For the world content enjoyers that are the actual majority of WoW’s audience, there’s decent reason to be excited. Dragonflight’s major improvement to the modern WoW model has been a far more responsive and frequent set of updates to stuff that players can do in the world, with Blizzard using minor patches to release more new world content between content seasons to keep the biggest part of the playerbase onboard. For whatever criticisms I do have of the Dragonflight model, I think it is still good that people who primarily engage with world content are more constantly given new things because I think that they are often forgotten in the game’s past, with the stuff that is made for them being held to accompany a major raid/dungeon release. The minor patches we have content information on tell us that open world content and rewards are a focus and will remain in the spotlight, especially good given that Season 4 of Shadowlands didn’t really provide an update in that same way.
But then we get to an even more interesting morsel…
The War Within – and Without
Dragonflight has seen the WoW team release content faster than before, and it overall has kept the game feeling fresh with some caveats (I think that the gap at the end of Season 2 was a bit long but that is also a personal preference given that I bounced off that season before finishing my goals).
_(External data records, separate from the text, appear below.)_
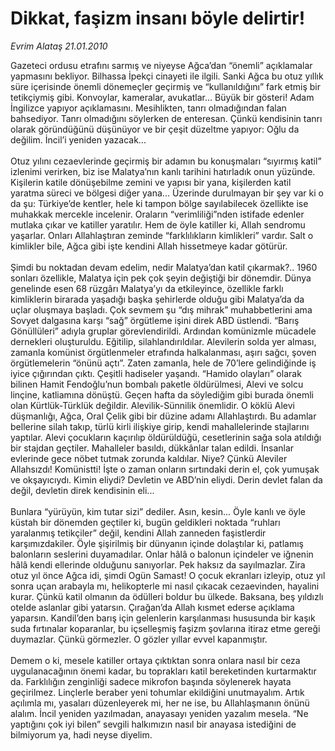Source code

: # Dikkat, faşizm insanı böyle delirtir!

*Evrim Alataş 21.01.2010*

<div class="taraf_structure_2col_1zq">
<div class="margen_n">



 <p>Gazeteci ordusu etrafını sarmış ve niyeyse Ağca’dan “önemli” açıklamalar yapmasını bekliyor. Bilhassa İpekçi cinayeti ile ilgili. Sanki Ağca bu otuz yıllık süre içerisinde önemli dönemeçler geçirmiş ve “kullanıldığını” fark etmiş bir tetikçiymiş gibi. Konvoylar, kameralar, avukatlar... Büyük bir gösteri! Adam İngilizce yapıyor açıklamasını. Mesihlikten, tanrı olmadığından falan bahsediyor. Tanrı olmadığını söylerken de enteresan. Çünkü kendisinin tanrı olarak göründüğünü düşünüyor ve bir çeşit düzeltme yapıyor: Oğlu da değilim. İncil’i yeniden yazacak... <br/><br/>Otuz yılını cezaevlerinde geçirmiş bir adamın bu konuşmaları “sıyırmış katil” izlenimi verirken, biz ise Malatya’nın kanlı tarihini hatırladık onun yüzünde. Kişilerin katile dönüşebilme zemini ve yapısı bir yana, kişilerden katil yaratma süreci ve bölgesi diğer yana... Üzerinde durulmayan bir şey var ki o da şu: Türkiye’de kentler, hele ki tampon bölge sayılabilecek özellikte ise muhakkak mercekle incelenir. Oraların “verimliliği”nden istifade edenler mutlaka çıkar ve katiller yaratılır. Hem de öyle katiller ki, Allah sendromu yaşarlar. Onları Allahlaştıran zeminde “farklılıkların kimlikleri” vardır. Salt o kimlikler bile, Ağca gibi işte kendini Allah hissetmeye kadar götürür. <br/><br/>Şimdi bu noktadan devam edelim, nedir Malatya’dan katil çıkarmak?.. 1960 sonları özellikle, Malatya için pek çok şeyin değiştiği bir dönemdir. Dünya genelinde esen 68 rüzgârı Malatya’yı da etkileyince, özellikle farklı kimliklerin birarada yaşadığı başka şehirlerde olduğu gibi Malatya’da da uçlar oluşmaya başladı. Çok sevmem şu “dış mihrak” muhabbetlerini ama Sovyet dalgasına karşı “sağ” örgütleme işini direk ABD üstlendi. “Barış Gönüllüleri” adıyla gruplar görevlendirildi. Ardından komünizmle mücadele dernekleri oluşturuldu. Eğitilip, silahlandırıldılar. Alevilerin solda yer alması, zamanla komünist örgütlenmeler etrafında halkalanması, aşırı sağcı, şoven örgütlemelerin “önünü açtı”. Zaten zamanla, hele de 70’lere gelindiğinde iş iyice çığırından çıktı. Çeşitli hadiseler yaşandı. “Hamido olayları” olarak bilinen Hamit Fendoğlu’nun bombalı paketle öldürülmesi, Alevi ve solcu linçine, katliamına dönüştü. Geçen hafta da söylediğim gibi burada önemli olan Kürtlük-Türklük değildir. Alevilik-Sünnilik önemlidir. O köklü Alevi düşmanlığı, Ağca, Oral Çelik gibi bir düzine adamı Allahlaştırdı. Bu adamlar bellerine silah takıp, türlü kirli ilişkiye girip, kendi mahallelerinde stajlarını yaptılar. Alevi çocukların kaçırılıp öldürüldüğü, cesetlerinin sağa sola atıldığı bir stajdan geçtiler. Mahalleler basıldı, dükkânlar talan edildi. İnsanlar evlerinde gece nöbet tutmak zorunda kaldılar. Niye? Çünkü Aleviler Allahsızdı! Komünistti! İşte o zaman onların sırtındaki derin el, çok yumuşak ve okşayıcıydı. Kimin eliydi? Devletin ve ABD’nin eliydi. Derin devlet falan da değil, devletin direk kendisinin eli... <br/><br/>Bunlara “yürüyün, kim tutar sizi” dediler. Asın, kesin... Öyle kanlı ve öyle küstah bir dönemden geçtiler ki, bugün geldikleri noktada “ruhları yaralanmış tetikçiler” değil, kendini Allah zanneden faşistlerdir karşımızdakiler. Öyle şişirilmiş bir dünyanın içinde dolaştılar ki, patlamış balonların seslerini duyamadılar. Onlar hâlâ o balonun içindeler ve iğnenin hâlâ kendi ellerinde olduğunu sanıyorlar. Pek haksız da sayılmazlar. Zira otuz yıl önce Ağca idi, şimdi Ogün Samast! O çocuk ekranları izleyip, otuz yıl sonra uçan arabayla mı, helikopterle mi nasıl çıkacak cezaevinden, hayalini kurar. Çünkü katil olmanın da ödülleri boldur bu ülkede. Baksana, beş yıldızlı otelde aslanlar gibi yatarsın. Çırağan’da Allah kısmet ederse açıklama yaparsın. Kandil’den barış için gelenlerin karşılanması hususunda bir kaşık suda fırtınalar koparanlar, bu içselleşmiş faşizm şovlarına itiraz etme gereği duymazlar. Çünkü görmezler. O gözler yıllar evvel kapanmıştır. <br/><br/>Demem o ki, mesele katiller ortaya çıktıktan sonra onlara nasıl bir ceza uygulanacağının önemi kadar, bu toprakları katil bereketinden kurtarmaktır da. Farklılığın zenginliği sadece mikrofon başında söylenerek hayata geçirilmez. Linçlerle beraber yeni tohumlar ekildiğini unutmayalım. Artık açılımla mı, yasaları düzenleyerek mi, her ne ise, bu Allahlaşmanın önünü alalım. İncil yeniden yazılmadan, anayasayı yeniden yazalım mesela. “Ne yaptığını çok iyi bilen” sevgili halkımızın nasıl bir anayasa istediğini de bilmiyorum ya, hadi neyse diyelim.</p>
<br/>
<br/>
<br/>



<br/>


<div id="taraf_not">
</div>

</div>


</div>
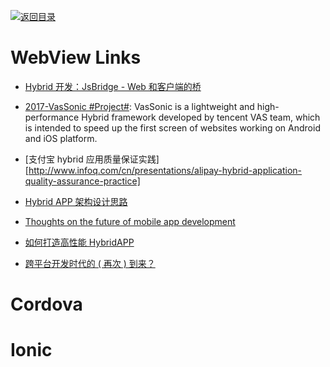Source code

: [![返回目录](https://parg.co/UGo)](https://github.com/wxyyxc1992/Awesome-Links) 


# WebView Links

* [Hybrid 开发：JsBridge - Web 和客户端的桥](http://www.tuicool.com/articles/7bQRRj7)

* [2017-VasSonic #Project#](https://github.com/Tencent/VasSonic): VasSonic is a lightweight and high-performance Hybrid framework developed by tencent VAS team, which is intended to speed up the first screen of websites working on Android and iOS platform.

* [支付宝 hybrid 应用质量保证实践][http://www.infoq.com/cn/presentations/alipay-hybrid-application-quality-assurance-practice]

* [Hybrid APP 架构设计思路](https://github.com/chemdemo/chemdemo.github.io/issues/12)

* [Thoughts on the future of mobile app development](https://getsiphon.com/blog/2016/01/20/future-of-app-development/)

* [如何打造高性能 HybridAPP](https://segmentfault.com/a/1190000005732602)

* [跨平台开发时代的 ( 再次 ) 到来？](https://onevcat.com/2015/03/cross-platform/)

# Cordova

# Ionic
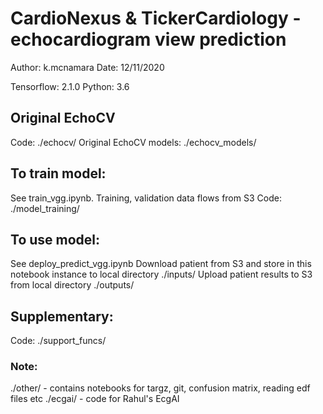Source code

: # CardioNexus & TickerCardiology - echocardiogram view prediction

Author: k.mcnamara
Date: 12/11/2020

Tensorflow: 2.1.0
Python: 3.6


## Original EchoCV 
Code: ./echocv/
Original EchoCV models: ./echocv_models/

## To train model:
See train_vgg.ipynb.
Training, validation data flows from S3
Code: ./model_training/

## To use model:
See deploy_predict_vgg.ipynb
Download patient from S3 and store in this notebook instance to local directory ./inputs/
Upload patient results to S3 from local directory ./outputs/

## Supplementary:
Code: ./support_funcs/

### Note:
./other/ - contains notebooks for targz, git, confusion matrix, reading edf files etc
./ecgai/ - code for Rahul's EcgAI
When Blizzcon 2023 told us that The War Within was launching in 2024, I think we all sort of expected the early or late Fall windows, which is normally Blizzard’s strike zone for new expansion launches. The roadmap we received today, however, tells us differently – that TWW’s pre-patch will be late Spring/early Summer with the expansion launching in the summer season as well.
Firstly, as a fan of both WoW and FFXIV, I cannot help but notice that this seems like an attempt to get back to aggressively counter-programming FFXIV content launches, as this is something they’ve largely avoided since they tried it with the Mage Tower Timewalking feature in 9.1.5 as a counter-push against Endwalker, which kind of blew up in their face while they were bleeding subscribers at the time. Dawntrail’s launch date is still TBD, but the summer window is announced already and given that Square Enix is trying to put FFXIV back on content-cadence, I’d suspect that expansion will launch in late June with the first weekend of July being the latest time I would expect it. This will, however, be the first time that both MMO juggernauts have had near-enough expansion launches. In the past, it was always a dance that was a losing prospect for whomever wasn’t launching the new expansion – Shadowbringers launch was counterprogrammed with 8.2 (oh boy, Nazjatar, fuck me I hate that place) and on the other foot, you’d usually have wind-down patches for FFXIV like a lot of the x.4 patches launching in the window that new WoW expansions were on-deck. It’s either a bold and confident move or extremely stupid, and much of my opinion of that depends on how good both expansions are! Until we have specific dates, I can’t really confidently say this is an explicit counter-program – but in a couple of weeks I suspect we’ll have a Dawntrail release date and if the TWW date follows close-enough behind (and is close-enough to DT or day-and-date), well, we can revisit that conversation then.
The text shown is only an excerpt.